Exercise
Repeat each entry below exactly, omitting any picture it holds.

Dataset records
=== Section Start ===

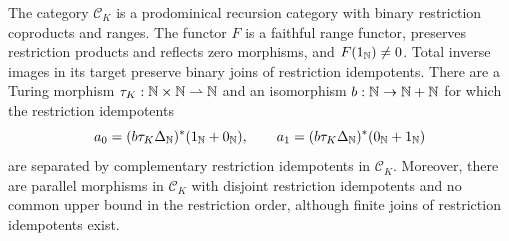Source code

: \begin{proposition}\label{prop:missing-lift}
The category $\mathcal C_K$ is a prodominical recursion category with
binary restriction coproducts and ranges. The functor $F$ is a faithful range functor, preserves restriction products and
reflects zero morphisms, and $F(1_{\mathbb N})\ne0$. Total inverse images
in its target preserve binary joins of restriction idempotents.
There are a Turing morphism
$\tau_K:\mathbb N\times\mathbb N\rightharpoonup\mathbb N$ and an isomorphism
$b:\mathbb N\to\mathbb N+\mathbb N$ for which the restriction idempotents
\[
 a_0=(b\tau_K\Delta_{\mathbb N})^*(1_{\mathbb N}+0_{\mathbb N}),\qquad
 a_1=(b\tau_K\Delta_{\mathbb N})^*(0_{\mathbb N}+1_{\mathbb N})
\]
are separated by complementary restriction idempotents in
$\mathcal C_K$. Moreover, there are parallel morphisms in $\mathcal C_K$
with disjoint restriction idempotents and no common upper bound in
the restriction order, although finite joins of restriction idempotents
exist.
\end{proposition}

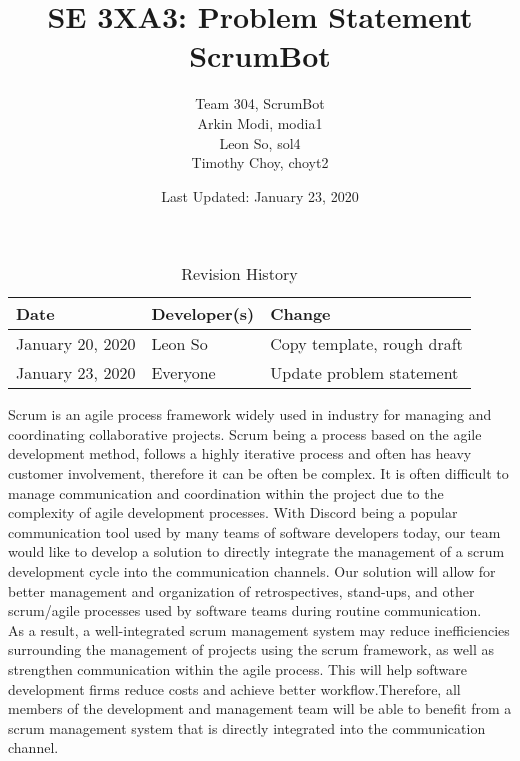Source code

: \documentclass[12pt]{article}
\title{SE 3XA3: Problem Statement\\ScrumBot}
\author{
	Team 304, ScrumBot
		\\ Arkin Modi, modia1
        \\ Leon So, sol4
        \\ Timothy Choy, choyt2
}
\date{Last Updated: January 23, 2020}
\begin{document}
\begin{table}[hp]
    \caption{Revision History} \label{TblRevisionHistory}
    \begin{tabularx}{\textwidth}{llX}
        \toprule
            \textbf{Date} & \textbf{Developer(s)} & \textbf{Change}\\
        \midrule
            January 20, 2020 & Leon So & Copy template, rough draft\\
            January 23, 2020 & Everyone & Update problem statement\\
        \bottomrule
    \end{tabularx}
\end{table}
\newpage

\maketitle

Scrum is an agile process framework widely used in industry for managing and coordinating collaborative projects. Scrum being a process based on the agile development method, follows a highly iterative process and often has heavy customer involvement, therefore it can be often be complex. It is often difficult to manage communication and coordination within the project due to the complexity of agile development processes. With Discord being a popular communication tool used by many teams of software developers today, our team would like to develop a solution to directly integrate the management of a scrum development cycle into the communication channels. Our solution will allow for better management and organization of retrospectives, stand-ups, and other scrum/agile processes used by software teams during routine communication.\\

As a result, a well-integrated scrum management system may reduce inefficiencies surrounding the management of projects using the scrum framework, as well as strengthen communication within the agile process. This will help software development firms reduce costs and achieve better workflow.Therefore, all members of the development and management team will be able to benefit from a scrum management system that is directly integrated into the communication channel.
\end{document}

=== Section End ===

Reply
Source code

: \begin{proposition}\label{prop:missing-lift}
The category $\mathcal C_K$ is a prodominical recursion category with
binary restriction coproducts and ranges. The functor $F$ is a faithful range functor, preserves restriction products and
reflects zero morphisms, and $F(1_{\mathbb N})\ne0$. Total inverse images
in its target preserve binary joins of restriction idempotents.
There are a Turing morphism
$\tau_K:\mathbb N\times\mathbb N\rightharpoonup\mathbb N$ and an isomorphism
$b:\mathbb N\to\mathbb N+\mathbb N$ for which the restriction idempotents
\[
 a_0=(b\tau_K\Delta_{\mathbb N})^*(1_{\mathbb N}+0_{\mathbb N}),\qquad
 a_1=(b\tau_K\Delta_{\mathbb N})^*(0_{\mathbb N}+1_{\mathbb N})
\]
are separated by complementary restriction idempotents in
$\mathcal C_K$. Moreover, there are parallel morphisms in $\mathcal C_K$
with disjoint restriction idempotents and no common upper bound in
the restriction order, although finite joins of restriction idempotents
exist.
\end{proposition}

Source code

: \documentclass[12pt]{article}
\title{SE 3XA3: Problem Statement\\ScrumBot}
\author{
	Team 304, ScrumBot
		\\ Arkin Modi, modia1
        \\ Leon So, sol4
        \\ Timothy Choy, choyt2
}
\date{Last Updated: January 23, 2020}
\begin{document}
\begin{table}[hp]
    \caption{Revision History} \label{TblRevisionHistory}
    \begin{tabularx}{\textwidth}{llX}
        \toprule
            \textbf{Date} & \textbf{Developer(s)} & \textbf{Change}\\
        \midrule
            January 20, 2020 & Leon So & Copy template, rough draft\\
            January 23, 2020 & Everyone & Update problem statement\\
        \bottomrule
    \end{tabularx}
\end{table}
\newpage

\maketitle

Scrum is an agile process framework widely used in industry for managing and coordinating collaborative projects. Scrum being a process based on the agile development method, follows a highly iterative process and often has heavy customer involvement, therefore it can be often be complex. It is often difficult to manage communication and coordination within the project due to the complexity of agile development processes. With Discord being a popular communication tool used by many teams of software developers today, our team would like to develop a solution to directly integrate the management of a scrum development cycle into the communication channels. Our solution will allow for better management and organization of retrospectives, stand-ups, and other scrum/agile processes used by software teams during routine communication.\\

As a result, a well-integrated scrum management system may reduce inefficiencies surrounding the management of projects using the scrum framework, as well as strengthen communication within the agile process. This will help software development firms reduce costs and achieve better workflow.Therefore, all members of the development and management team will be able to benefit from a scrum management system that is directly integrated into the communication channel.
\end{document}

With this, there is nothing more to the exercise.